The Edman degradation method is a technique used for determining the N-terminal amino acid sequence of small peptides and proteins. This method is based on periodically removing the amino acid at the N-terminus of the peptide chain and detecting its identity. This process can be repeated, thereby consecutively determining the sequence of multiple amino acids.

 

The general steps of Edman degradation are as follows:

 

Selective Labeling of Peptide Bonds

First, the sample reacts with the Edman reagent (phenyl isothiocyanate), which specifically forms a cyclic phenylthiohydantoin derivative with the N-terminal amino acid of the peptide.

 

Cleavage of the Phenylthiohydantoin Derivative

After phenylthiohydantoination, the phenylthiohydantoinated amino acid can be released from the peptide chain under mild acidic conditions (such as trifluoroacetic acid) without breaking the other amino acids on the peptide chain.

 

Amino Acid Detection

The released phenylthiohydantoin amino acid can be separated and detected by chromatography, thereby determining its identity.

 

Repeat the Process

The remaining peptide reacts again with the Edman reagent, releasing the next N-terminal amino acid, and so on.

 

Although this method is useful in determining the sequence of small peptides, it has some limitations.

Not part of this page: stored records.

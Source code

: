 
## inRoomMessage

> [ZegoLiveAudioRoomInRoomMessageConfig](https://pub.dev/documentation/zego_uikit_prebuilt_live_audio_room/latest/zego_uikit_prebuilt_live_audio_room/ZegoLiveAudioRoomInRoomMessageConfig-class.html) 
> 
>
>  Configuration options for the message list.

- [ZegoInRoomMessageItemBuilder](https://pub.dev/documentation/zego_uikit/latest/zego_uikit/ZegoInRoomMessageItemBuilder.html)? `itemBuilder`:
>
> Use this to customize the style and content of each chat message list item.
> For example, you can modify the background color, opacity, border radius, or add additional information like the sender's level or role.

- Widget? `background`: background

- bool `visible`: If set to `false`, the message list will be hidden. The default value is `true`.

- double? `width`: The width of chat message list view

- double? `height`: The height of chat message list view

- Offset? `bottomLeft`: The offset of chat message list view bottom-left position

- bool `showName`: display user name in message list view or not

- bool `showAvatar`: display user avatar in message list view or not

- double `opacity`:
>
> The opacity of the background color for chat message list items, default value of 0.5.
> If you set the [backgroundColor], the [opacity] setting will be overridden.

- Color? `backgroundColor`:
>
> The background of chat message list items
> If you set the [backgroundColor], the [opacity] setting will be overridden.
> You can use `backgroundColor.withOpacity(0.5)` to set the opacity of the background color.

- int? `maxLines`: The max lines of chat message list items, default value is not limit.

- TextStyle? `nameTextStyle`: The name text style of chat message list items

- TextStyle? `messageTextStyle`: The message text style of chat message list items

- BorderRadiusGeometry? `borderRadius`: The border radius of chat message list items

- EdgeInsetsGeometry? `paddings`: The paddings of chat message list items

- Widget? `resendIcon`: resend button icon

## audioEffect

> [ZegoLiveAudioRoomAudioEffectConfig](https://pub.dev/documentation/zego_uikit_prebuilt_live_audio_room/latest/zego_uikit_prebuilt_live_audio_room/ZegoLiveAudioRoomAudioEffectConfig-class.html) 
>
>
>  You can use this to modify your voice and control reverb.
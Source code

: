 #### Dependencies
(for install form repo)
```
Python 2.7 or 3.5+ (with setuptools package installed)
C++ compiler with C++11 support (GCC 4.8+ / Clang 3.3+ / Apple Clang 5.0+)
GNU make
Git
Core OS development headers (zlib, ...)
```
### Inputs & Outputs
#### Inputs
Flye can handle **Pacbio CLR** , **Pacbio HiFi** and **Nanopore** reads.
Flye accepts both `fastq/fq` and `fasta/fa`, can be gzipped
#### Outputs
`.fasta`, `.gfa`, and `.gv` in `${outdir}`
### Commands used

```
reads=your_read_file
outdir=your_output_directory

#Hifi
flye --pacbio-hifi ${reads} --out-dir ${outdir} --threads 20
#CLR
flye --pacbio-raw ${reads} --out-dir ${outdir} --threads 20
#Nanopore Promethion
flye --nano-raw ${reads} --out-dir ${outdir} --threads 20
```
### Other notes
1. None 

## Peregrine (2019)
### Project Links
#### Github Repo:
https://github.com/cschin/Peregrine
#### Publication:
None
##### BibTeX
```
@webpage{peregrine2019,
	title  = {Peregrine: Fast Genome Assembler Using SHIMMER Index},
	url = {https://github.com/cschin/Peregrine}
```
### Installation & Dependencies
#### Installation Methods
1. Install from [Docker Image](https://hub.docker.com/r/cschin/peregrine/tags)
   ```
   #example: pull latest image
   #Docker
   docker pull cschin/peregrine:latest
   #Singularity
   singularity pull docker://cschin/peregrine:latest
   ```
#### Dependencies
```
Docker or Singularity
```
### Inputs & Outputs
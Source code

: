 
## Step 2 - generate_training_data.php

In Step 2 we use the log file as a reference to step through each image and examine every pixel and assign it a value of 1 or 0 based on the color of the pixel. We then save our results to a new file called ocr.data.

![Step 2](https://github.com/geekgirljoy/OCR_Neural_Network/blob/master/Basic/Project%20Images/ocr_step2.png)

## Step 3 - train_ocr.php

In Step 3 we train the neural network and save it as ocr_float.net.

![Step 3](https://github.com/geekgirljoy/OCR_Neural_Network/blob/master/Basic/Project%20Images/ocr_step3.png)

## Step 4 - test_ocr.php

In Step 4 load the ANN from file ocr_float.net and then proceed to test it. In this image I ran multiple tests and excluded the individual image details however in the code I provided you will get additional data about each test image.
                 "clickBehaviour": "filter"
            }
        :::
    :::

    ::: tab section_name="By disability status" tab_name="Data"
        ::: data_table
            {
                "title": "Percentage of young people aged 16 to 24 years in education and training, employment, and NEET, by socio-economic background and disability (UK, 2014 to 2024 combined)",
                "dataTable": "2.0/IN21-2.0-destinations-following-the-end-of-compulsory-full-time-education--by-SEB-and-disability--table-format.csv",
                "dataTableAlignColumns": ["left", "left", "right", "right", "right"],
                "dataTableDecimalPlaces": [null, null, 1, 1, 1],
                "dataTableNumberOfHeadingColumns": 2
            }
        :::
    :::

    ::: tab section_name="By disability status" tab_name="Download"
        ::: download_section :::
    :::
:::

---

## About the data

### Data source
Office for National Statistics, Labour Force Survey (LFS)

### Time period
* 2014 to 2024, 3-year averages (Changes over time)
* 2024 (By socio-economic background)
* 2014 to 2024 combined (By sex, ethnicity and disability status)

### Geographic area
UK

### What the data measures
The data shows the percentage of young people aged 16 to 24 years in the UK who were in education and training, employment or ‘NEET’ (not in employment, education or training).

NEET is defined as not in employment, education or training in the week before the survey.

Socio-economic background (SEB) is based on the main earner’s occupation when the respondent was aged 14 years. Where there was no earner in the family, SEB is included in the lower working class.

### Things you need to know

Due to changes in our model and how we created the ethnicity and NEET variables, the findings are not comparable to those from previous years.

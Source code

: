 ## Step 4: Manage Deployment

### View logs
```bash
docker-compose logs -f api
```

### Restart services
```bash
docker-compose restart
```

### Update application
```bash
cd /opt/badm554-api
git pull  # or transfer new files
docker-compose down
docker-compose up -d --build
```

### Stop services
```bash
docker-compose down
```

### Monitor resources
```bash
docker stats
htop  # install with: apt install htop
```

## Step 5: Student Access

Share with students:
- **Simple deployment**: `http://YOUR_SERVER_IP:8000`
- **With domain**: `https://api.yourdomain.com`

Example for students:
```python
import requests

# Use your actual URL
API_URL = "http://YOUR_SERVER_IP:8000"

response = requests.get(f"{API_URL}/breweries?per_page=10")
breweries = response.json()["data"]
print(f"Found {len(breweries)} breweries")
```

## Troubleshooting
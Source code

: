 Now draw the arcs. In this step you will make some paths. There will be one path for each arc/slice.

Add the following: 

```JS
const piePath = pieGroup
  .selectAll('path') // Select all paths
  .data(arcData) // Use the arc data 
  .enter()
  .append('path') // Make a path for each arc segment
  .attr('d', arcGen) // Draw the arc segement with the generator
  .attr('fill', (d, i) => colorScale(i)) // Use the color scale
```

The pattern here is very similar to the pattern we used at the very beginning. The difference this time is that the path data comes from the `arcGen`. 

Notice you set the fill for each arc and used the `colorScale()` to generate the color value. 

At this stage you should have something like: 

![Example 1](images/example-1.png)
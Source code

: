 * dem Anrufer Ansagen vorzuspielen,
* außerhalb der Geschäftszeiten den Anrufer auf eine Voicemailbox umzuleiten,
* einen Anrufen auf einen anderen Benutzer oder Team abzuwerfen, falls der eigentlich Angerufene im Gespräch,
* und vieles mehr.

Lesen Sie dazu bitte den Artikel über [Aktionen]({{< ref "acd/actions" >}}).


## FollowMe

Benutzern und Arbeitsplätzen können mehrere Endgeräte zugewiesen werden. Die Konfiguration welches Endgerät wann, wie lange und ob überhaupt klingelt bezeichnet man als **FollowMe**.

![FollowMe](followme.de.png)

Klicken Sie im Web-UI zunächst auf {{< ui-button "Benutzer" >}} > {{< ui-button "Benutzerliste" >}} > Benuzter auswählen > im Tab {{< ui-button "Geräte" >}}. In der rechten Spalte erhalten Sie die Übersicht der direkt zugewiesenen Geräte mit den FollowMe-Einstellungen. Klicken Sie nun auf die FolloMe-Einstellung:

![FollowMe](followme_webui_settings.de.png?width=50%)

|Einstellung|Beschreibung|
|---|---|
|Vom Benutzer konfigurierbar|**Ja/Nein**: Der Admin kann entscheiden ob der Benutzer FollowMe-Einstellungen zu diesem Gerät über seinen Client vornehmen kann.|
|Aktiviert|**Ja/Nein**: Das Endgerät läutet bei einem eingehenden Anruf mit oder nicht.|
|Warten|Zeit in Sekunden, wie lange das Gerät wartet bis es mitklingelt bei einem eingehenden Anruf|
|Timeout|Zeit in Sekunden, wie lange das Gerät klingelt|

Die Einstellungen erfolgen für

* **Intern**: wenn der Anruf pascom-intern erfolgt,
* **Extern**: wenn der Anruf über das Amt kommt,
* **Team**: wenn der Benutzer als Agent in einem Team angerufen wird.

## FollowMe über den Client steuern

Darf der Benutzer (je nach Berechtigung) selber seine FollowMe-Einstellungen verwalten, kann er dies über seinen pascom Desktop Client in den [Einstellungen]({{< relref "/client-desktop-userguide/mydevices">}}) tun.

The biggest limitation is the efficiency loss that occurs during the degradation process, which usually makes it difficult to degrade more than 15-20 amino acids consecutively. For larger proteins, it is usually necessary to decompose them into smaller fragments and then perform Edman degradation on these fragments. In recent years, due to the progress of mass spectrometry technology, mass spectrometry has become the main tool for protein sequencing and identification, but in certain situations, Edman degradation is still a useful complementary method.